Identifying groups of individuals or objects that are similar to each other but different from individuals in other groups can be intellectually satisfying, profitable, or sometimes both. Using your customer base, you may be able to form clusters of customers who have similar buying habits or demographics. You can take advantage of these similarities to target offers to subgroups that are most likely to be receptive to them. Based on scores on psychological inventories, you can cluster patients into subgroups that have similar response patterns. This may help you in targeting appropriate treatment and studying typologies of diseases. By analyzing the mineral contents of excavated materials, you can study their origins and spread.
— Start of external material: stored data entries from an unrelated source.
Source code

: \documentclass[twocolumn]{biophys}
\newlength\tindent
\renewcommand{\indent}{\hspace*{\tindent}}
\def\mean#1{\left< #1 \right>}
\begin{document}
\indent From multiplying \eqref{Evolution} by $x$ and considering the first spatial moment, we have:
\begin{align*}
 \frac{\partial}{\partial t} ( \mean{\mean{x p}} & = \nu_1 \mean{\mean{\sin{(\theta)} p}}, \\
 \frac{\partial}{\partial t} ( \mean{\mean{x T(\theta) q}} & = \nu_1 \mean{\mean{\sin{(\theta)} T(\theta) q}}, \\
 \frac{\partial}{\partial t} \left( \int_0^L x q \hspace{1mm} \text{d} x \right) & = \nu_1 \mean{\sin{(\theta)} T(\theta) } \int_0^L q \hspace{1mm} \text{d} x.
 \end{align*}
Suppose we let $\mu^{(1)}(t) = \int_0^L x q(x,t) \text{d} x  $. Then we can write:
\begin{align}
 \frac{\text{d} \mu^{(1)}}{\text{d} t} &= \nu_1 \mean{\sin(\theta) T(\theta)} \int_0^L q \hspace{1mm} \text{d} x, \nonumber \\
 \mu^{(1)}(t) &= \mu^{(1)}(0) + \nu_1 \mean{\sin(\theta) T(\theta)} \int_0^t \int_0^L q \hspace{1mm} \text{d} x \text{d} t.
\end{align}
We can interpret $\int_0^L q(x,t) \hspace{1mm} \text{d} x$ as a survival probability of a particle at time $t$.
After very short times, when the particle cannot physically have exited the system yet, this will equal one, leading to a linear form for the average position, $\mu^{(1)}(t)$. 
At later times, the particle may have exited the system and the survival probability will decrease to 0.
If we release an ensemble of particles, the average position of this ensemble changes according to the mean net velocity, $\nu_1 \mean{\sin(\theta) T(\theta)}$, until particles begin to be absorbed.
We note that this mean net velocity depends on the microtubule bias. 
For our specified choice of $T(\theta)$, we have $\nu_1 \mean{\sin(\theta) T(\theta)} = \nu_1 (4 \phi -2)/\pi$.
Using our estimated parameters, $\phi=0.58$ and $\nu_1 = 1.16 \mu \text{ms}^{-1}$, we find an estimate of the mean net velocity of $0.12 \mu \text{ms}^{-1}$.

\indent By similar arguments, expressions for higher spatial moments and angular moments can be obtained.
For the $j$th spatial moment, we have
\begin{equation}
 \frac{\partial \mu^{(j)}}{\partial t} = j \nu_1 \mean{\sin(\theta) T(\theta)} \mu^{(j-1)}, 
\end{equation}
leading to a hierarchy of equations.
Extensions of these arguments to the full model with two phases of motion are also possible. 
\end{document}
Although both cluster analysis and discriminant analysis classify objects (or cases) into categories, discriminant analysis requires you to know group membership for the cases used to derive the classification rule. The goal of cluster analysis is to identify the actual groups. For example, if you are interested in distinguishing between several disease groups using discriminant analysis, cases with known diagnoses must be available. Based on these cases, you derive a rule for classifying undiagnosed patients. In cluster analysis, you don’t know who or what belongs in which group. You often don’t even know the number of groups.

You start out with a number of cases and want to subdivide them into homogeneous groups. First, you choose the variables on which you want the groups to be similar. Next, you must decide whether to standardize the variables in some way so that they all contribute equally to the distance or similarity between cases. Finally, you have to decide which clustering procedure to use, based on the number of cases and types of variables that you want to use for forming clusters.

For hierarchical clustering, you choose a statistic that quantifies how far apart (or similar) two cases are. Then you select a method for forming the groups. Because you can have as many clusters as you do cases, your last step is to determine how many clusters you need to represent your data. You do this by looking at how similar clusters are when you create additional clusters or collapse existing ones. In k-means clustering, you select the number of clusters you want. The algorithm iteratively estimates the cluster means and assigns each case to the cluster for which its distance to the cluster mean is the smallest.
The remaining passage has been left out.